LOCKPORT – The temporary cap on the last active landfill operated by Niagara County is complete, the workers either have left for other departments or soon will do so, and the equipment is being readied for sale.
Interim Refuse Disposal District Director Dawn M. Timm told the district board last week that everything from a bulldozer to shovels will be sold, either at auction or by being offered to municipalities or other county departments.
Among the items to be sold is the Gruendler tub grinder, which a decade ago cost $600,000 from a state grant and the sale of the county’s share of the national settlement between state governments and tobacco companies.

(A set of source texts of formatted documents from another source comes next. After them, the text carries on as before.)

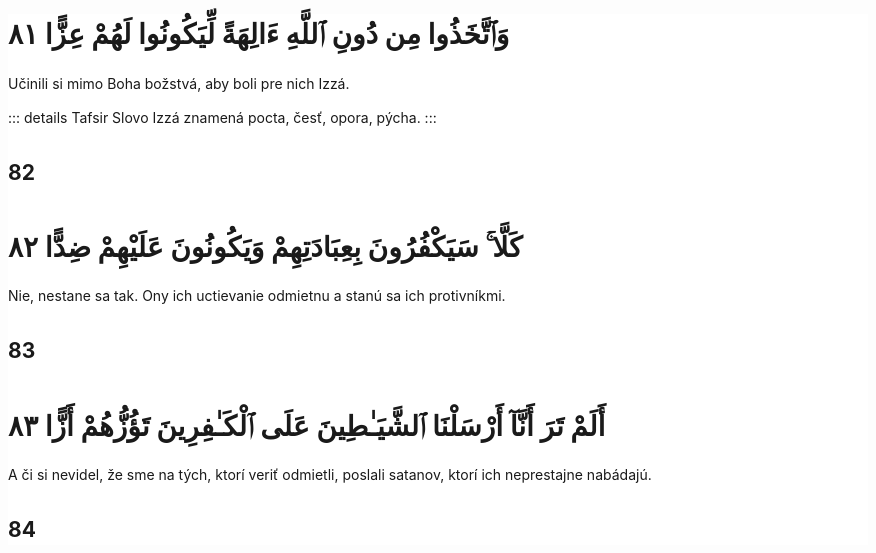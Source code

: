 
<Badge type="info" text="19:81" class="badge" />
<div>
<div class="main-verse" >

<h1 class="verse-arabic">وَٱتَّخَذُوا مِن دُونِ ٱللَّهِ ءَالِهَةً لِّيَكُونُوا لَهُمْ عِزًّا ٨١</h1>
</div>

<p>Učinili si mimo Boha božstvá, aby boli pre nich Izzá.</p>
</div>


::: details Tafsir
Slovo Izzá znamená pocta, česť, opora, pýcha.
:::

<div class="break"></div>

## 82


<Badge type="info" text="19:82" class="badge" />
<div>
<div class="main-verse" >

<h1 class="verse-arabic">كَلَّا ۚ سَيَكْفُرُونَ بِعِبَادَتِهِمْ وَيَكُونُونَ عَلَيْهِمْ ضِدًّا ٨٢</h1>
</div>

<p>Nie, nestane sa tak. Ony ich uctievanie odmietnu a stanú sa ich protivníkmi.</p>
</div>

<div class="break"></div>

## 83


<Badge type="info" text="19:83" class="badge" />
<div>
<div class="main-verse" >

<h1 class="verse-arabic">أَلَمْ تَرَ أَنَّآ أَرْسَلْنَا ٱلشَّيَـٰطِينَ عَلَى ٱلْكَـٰفِرِينَ تَؤُزُّهُمْ أَزًّا ٨٣</h1>
</div>

<p>A či si nevidel, že sme na tých, ktorí veriť odmietli, poslali satanov, ktorí ich neprestajne nabádajú.</p>
</div>

<div class="break"></div>

## 84


<Badge type="info" text="19:84" class="badge" />
<div>
<div class="main-verse" >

“Because all the [refuse district] employees are moving to Highway by the end of the month, there is no need for this Gruendler,” said Michael F. Tracy, deputy public works commissioner for highways.

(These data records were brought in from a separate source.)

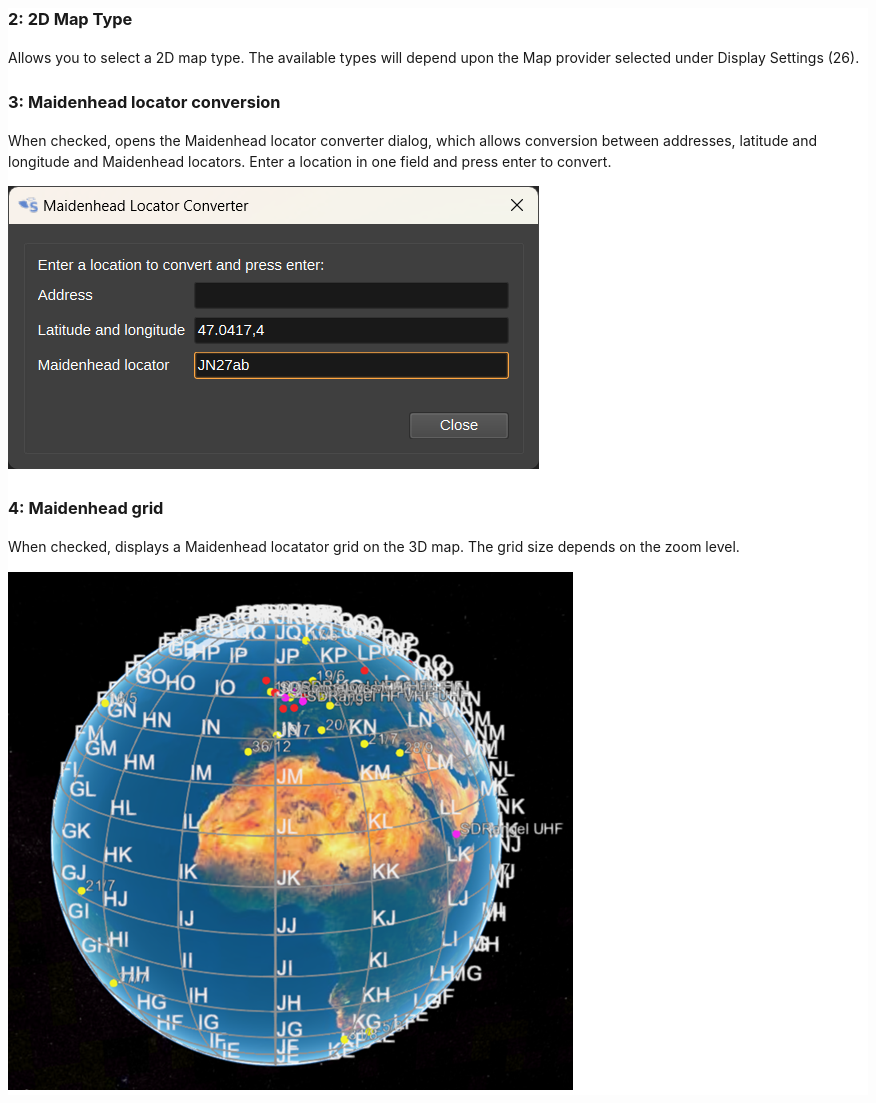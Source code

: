 <h3>2: 2D Map Type</h3>

Allows you to select a 2D map type. The available types will depend upon the Map provider
selected under Display Settings (26).

<h3>3: Maidenhead locator conversion</h3>

When checked, opens the Maidenhead locator converter dialog, which allows conversion between addresses, latitude and longitude and Maidenhead locators. Enter a location in one field and press enter to convert.

![Maidenhead locator converter](../../../doc/img/Map_plugin_maidenhead_converter.png)

<h3>4: Maidenhead grid</h3>

When checked, displays a Maidenhead locatator grid on the 3D map. The grid size depends on the zoom level.

![3D Map Maidenhead Grid](../../../doc/img/Map_plugin_maidenhead_grid1.png)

Timm said one office worker has retired and the other resigned; a heavy equipment operator and a truck driver moved to the Highway Department effective last Monday; and the other two employees will make that move at the end of August.
The 12-inch soil cover has been applied to the construction and demolition landfill, which accepted its last load July 3. The state Department of Environmental Conservation has a permanent closure plan for the landfill on file, but Timm said it needs to be revised, since the landfill was closed before it ran out of room.
The landfill height is 50 feet lower than it would have been if all the available space had been used, Timm said. A permanent cap is to be installed next year.
Meanwhile, the county is talking with the DEC about repairs to the caps on two other long-closed Lockport landfills. Landfill gas has been bubbling through the cap on Landfill 2, and the district’s consulting firm, Clough Harbour & Associates, is preparing a plan to relieve the gas buildup.
The DEC also is preparing a work plan for the Landfill 1 cap. The county is under a consent order to alleviate groundwater contamination, gas venting and cap deterioration. The clay’s thickness varies from 6 inches to 3 feet.
“The DEC says if it’s not 2 feet, it’s going to fail. We’re saying it’s great clay. There’s got to be some other hydraulic reasons” for the problems, Timm said.
She also presented an audit of the district’s finances, which reduced the estimate of its long-term deficit from $8.2 million to $6.1 million.
Timm said she thought the district’s previous director, Richard P. Pope, overestimated the long-term maintenance costs of the old landfills, especially Landfill 1.
The district had been assuming that it would receive grants and compel payments from companies such as General Motors that dumped in the landfill decades ago. Timm said she took that out of the financial plan, considering it “guesswork.”
She also said Pope assumed Landfill 1 would need elaborate re-capping operations.
“My only opinion is, if this needs to be done, we can’t make up a number,” Timm said.